Delta 36-455 Tablesaw
by Edward Maloney


Here's a novice view of the Delta Grand Edition table saw.

The Source:

I purchased the saw from ToolCrib and they said to expect delivery in 8 business days. The saw was delivered right on time. No problems with the delivery and the three boxes were in good shape. No charge for delivery (total was > $500) and no sales tax.

The Saw:

The Grand Edition is a white Series 2000 model. The saw comes with a solid steel left extension wing, right 32" extension table board with support legs, 30" Unifence, mitre gauge, carbide saw blade, and two arbor wrenches. The plastic blade guard has a notch in it so that the guard stays up when changing blades.

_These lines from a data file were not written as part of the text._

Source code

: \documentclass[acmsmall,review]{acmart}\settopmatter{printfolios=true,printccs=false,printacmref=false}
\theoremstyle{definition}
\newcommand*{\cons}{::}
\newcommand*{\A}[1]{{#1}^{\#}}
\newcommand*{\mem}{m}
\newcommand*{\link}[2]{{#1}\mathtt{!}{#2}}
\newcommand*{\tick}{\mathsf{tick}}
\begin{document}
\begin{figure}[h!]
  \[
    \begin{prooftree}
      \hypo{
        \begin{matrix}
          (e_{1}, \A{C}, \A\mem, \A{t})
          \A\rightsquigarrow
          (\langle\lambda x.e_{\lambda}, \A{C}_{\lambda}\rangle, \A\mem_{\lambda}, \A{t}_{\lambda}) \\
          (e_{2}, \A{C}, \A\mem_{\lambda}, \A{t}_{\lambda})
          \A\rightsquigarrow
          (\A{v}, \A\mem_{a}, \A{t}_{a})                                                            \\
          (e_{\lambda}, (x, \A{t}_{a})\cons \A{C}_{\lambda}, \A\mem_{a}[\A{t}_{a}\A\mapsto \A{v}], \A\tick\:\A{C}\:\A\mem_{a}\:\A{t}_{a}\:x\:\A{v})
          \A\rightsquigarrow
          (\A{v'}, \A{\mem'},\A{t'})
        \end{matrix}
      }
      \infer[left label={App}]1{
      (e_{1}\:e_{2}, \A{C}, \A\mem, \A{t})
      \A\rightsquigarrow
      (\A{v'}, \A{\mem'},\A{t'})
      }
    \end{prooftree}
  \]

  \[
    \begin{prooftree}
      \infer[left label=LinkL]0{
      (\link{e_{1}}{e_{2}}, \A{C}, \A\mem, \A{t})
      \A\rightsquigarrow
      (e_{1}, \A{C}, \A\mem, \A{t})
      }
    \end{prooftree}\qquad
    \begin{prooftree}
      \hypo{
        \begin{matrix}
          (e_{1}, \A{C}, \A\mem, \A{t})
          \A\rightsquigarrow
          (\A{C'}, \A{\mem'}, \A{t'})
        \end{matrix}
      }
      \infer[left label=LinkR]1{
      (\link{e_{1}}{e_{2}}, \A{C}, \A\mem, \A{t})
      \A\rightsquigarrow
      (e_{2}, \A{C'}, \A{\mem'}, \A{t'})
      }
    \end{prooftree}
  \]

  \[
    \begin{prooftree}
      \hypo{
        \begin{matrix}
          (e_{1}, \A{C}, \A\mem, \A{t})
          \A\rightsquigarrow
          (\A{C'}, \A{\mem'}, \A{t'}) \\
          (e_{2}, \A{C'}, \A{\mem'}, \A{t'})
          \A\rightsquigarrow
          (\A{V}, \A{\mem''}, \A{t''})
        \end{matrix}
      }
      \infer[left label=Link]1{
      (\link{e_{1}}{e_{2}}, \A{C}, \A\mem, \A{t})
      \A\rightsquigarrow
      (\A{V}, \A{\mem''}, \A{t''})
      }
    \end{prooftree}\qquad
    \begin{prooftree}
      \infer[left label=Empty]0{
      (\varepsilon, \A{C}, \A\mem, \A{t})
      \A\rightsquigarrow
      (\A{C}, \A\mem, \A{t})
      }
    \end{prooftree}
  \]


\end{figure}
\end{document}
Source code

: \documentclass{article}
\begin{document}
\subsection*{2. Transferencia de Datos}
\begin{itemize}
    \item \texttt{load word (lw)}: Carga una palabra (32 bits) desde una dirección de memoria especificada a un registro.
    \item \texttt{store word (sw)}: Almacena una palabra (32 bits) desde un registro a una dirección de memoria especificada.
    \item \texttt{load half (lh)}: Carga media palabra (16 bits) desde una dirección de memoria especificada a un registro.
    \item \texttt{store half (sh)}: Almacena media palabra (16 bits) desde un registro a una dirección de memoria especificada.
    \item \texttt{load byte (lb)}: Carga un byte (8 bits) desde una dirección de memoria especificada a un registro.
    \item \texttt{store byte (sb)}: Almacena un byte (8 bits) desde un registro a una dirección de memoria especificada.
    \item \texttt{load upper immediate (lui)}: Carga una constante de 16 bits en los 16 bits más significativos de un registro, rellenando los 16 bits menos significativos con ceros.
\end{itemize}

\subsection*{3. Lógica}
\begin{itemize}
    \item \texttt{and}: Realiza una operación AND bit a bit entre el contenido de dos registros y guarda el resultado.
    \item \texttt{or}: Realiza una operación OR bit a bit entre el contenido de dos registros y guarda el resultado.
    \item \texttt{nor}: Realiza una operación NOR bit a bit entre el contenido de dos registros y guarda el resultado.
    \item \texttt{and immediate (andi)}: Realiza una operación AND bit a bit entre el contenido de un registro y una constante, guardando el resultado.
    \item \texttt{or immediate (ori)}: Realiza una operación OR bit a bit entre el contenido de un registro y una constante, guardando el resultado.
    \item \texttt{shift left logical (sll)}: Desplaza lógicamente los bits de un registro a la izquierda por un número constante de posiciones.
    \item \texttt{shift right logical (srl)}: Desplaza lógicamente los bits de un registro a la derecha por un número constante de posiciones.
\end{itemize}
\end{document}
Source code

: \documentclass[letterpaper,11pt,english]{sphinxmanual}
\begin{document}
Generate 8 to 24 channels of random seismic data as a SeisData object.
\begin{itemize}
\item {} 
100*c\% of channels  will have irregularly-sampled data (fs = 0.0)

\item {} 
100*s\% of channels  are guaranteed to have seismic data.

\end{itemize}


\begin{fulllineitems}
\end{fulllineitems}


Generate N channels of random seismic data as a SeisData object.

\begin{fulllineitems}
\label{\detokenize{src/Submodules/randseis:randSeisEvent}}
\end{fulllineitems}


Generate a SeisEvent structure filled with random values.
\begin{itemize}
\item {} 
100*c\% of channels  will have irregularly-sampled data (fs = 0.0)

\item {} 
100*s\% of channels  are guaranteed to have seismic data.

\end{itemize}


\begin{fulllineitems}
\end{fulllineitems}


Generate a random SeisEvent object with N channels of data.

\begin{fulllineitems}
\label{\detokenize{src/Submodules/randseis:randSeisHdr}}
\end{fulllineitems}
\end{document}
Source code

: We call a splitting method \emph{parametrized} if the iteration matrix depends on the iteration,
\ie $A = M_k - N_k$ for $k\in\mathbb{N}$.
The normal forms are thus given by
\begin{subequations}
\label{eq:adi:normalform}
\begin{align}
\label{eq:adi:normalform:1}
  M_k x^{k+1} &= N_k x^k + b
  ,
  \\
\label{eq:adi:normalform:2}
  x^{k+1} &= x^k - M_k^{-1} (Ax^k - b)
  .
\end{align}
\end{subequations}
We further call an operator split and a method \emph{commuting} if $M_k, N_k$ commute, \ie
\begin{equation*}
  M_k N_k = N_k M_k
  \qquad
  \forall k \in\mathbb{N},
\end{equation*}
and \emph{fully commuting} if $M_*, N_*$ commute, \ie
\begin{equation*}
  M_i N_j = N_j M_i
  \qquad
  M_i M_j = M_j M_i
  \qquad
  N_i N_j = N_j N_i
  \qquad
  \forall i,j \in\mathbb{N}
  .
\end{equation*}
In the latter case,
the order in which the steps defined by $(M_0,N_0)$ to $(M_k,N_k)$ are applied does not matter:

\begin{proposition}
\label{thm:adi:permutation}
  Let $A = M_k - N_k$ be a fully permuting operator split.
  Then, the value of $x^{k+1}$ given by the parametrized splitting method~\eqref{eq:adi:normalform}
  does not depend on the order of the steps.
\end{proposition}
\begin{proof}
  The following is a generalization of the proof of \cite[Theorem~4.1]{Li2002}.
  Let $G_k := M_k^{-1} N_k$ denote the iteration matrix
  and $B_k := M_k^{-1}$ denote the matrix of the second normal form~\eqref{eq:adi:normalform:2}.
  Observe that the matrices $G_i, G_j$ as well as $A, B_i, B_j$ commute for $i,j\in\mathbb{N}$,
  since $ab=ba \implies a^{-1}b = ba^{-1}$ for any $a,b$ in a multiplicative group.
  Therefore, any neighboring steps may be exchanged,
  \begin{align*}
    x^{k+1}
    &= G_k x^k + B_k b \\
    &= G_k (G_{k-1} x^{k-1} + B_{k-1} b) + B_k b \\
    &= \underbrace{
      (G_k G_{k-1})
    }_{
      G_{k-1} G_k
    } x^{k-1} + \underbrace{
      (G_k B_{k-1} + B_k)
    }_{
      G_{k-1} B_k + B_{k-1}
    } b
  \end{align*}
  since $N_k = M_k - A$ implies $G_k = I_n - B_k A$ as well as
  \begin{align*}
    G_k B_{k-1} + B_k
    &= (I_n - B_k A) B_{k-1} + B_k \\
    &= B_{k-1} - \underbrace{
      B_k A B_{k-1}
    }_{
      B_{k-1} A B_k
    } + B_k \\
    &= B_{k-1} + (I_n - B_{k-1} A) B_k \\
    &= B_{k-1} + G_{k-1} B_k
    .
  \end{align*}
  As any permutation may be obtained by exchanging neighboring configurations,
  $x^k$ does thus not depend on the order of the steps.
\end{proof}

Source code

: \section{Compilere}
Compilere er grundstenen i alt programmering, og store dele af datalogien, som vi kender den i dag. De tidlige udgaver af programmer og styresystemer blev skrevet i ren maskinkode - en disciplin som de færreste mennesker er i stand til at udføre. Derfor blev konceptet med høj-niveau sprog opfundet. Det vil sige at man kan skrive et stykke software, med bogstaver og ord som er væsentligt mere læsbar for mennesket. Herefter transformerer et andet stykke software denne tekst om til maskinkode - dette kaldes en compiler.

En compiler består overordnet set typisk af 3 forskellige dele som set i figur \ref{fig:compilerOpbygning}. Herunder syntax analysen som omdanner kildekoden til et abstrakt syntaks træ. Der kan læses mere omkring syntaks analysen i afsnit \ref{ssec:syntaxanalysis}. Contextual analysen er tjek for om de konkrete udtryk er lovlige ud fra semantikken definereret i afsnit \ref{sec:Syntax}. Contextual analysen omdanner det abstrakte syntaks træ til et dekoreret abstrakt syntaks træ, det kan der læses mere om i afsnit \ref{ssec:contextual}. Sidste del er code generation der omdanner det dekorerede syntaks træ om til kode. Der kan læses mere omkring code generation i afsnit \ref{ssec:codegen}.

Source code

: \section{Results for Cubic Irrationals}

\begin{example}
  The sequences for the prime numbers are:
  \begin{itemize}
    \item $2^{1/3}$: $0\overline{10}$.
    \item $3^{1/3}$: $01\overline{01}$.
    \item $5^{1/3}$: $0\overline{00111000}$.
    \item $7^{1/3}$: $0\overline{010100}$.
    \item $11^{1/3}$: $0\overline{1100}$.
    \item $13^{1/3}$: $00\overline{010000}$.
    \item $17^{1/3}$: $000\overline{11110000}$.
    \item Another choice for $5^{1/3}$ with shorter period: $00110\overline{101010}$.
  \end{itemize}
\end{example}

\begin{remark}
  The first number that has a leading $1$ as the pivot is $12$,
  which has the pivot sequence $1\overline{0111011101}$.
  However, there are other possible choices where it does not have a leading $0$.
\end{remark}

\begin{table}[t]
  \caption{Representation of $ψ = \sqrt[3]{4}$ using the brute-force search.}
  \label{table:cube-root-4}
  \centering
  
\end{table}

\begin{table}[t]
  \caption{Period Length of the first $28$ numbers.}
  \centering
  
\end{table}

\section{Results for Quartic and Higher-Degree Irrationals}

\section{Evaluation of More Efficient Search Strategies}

The stand has a support piece of sheet metal angled towards the bottom back of the saw and is advertised as a dust chute. Also part of the sales pitch of the "new and improved" stand is the fence and mitre gauge holders. The mitre gauge holder is nothing but a hole in the front of the stand to slide it into. The fence holder may be appropriate for a standard fence, while the Unifence seems too big for it. There's a place to hang the two arbor wrenches as well. I also believe this saw is the replacement for the 34-445Z. Regardless of the "36-" designation, this is not a Contractors II.

Assembly & Setup:

Since this was my first tablesaw I was expecting assembly to be difficult. I inventoried all the parts and everything seemed to be there. Turned out I was short two small nuts. (I did have an extra flat part about 10 inches in diameter and had sharp things all along the edge. Looked dangerous to me so I threw it out.) The most confusing part of the assembly was the three instruction manuals. One for the basic saw (36-444), another for the Unifence, and another one covering some Grand Edition specifics which were covered in the other two anyway. At one time I had all three manuals open along with the screw and bolt identification sheets. Wasn't much of a problem until I started to assemble the Unifence. Each manual had something different, but it worked it out. Attaching the motor took a couple of tries. The instructions should coordinate the pulley alignments with the checking of the motor height staying below table level at 45 degrees. Going slow and rechecking things, assembly took about 8 hours, including a couple of hours carefully checking calibrations, and about 20 minutes looking for the blade I threw out (the dangerous round thing I mentioned.) The fence was the only thing needing minor adjustments. Getting help from a friend to put the saw on the base is a must. The rest can be done by yourself. Overall, the saw was very easy to assemble.

Operation:

I began by counting my fingers. Turning it on for the first time I was expecting a loud noise but was pleasantly surprised at how quiet it was. The saw literally hummed. In comparison to my bandsaw there was very little vibration. My first cut was a " piece of pine. How smooth and square it is! My second attempt was a 2'x3' sheet of plywood. When I was experimenting to see how to handle the sheet over the table it started to stick on something. Upon closer inspection I noticed the edges of the table board were not flush and had some glue residue. Trimming the edges with a razor blade worked out nicely. When raising and lowering the blade there is a momentary pause as if the gears had a missing tooth. Checked it out and everything seemed fine.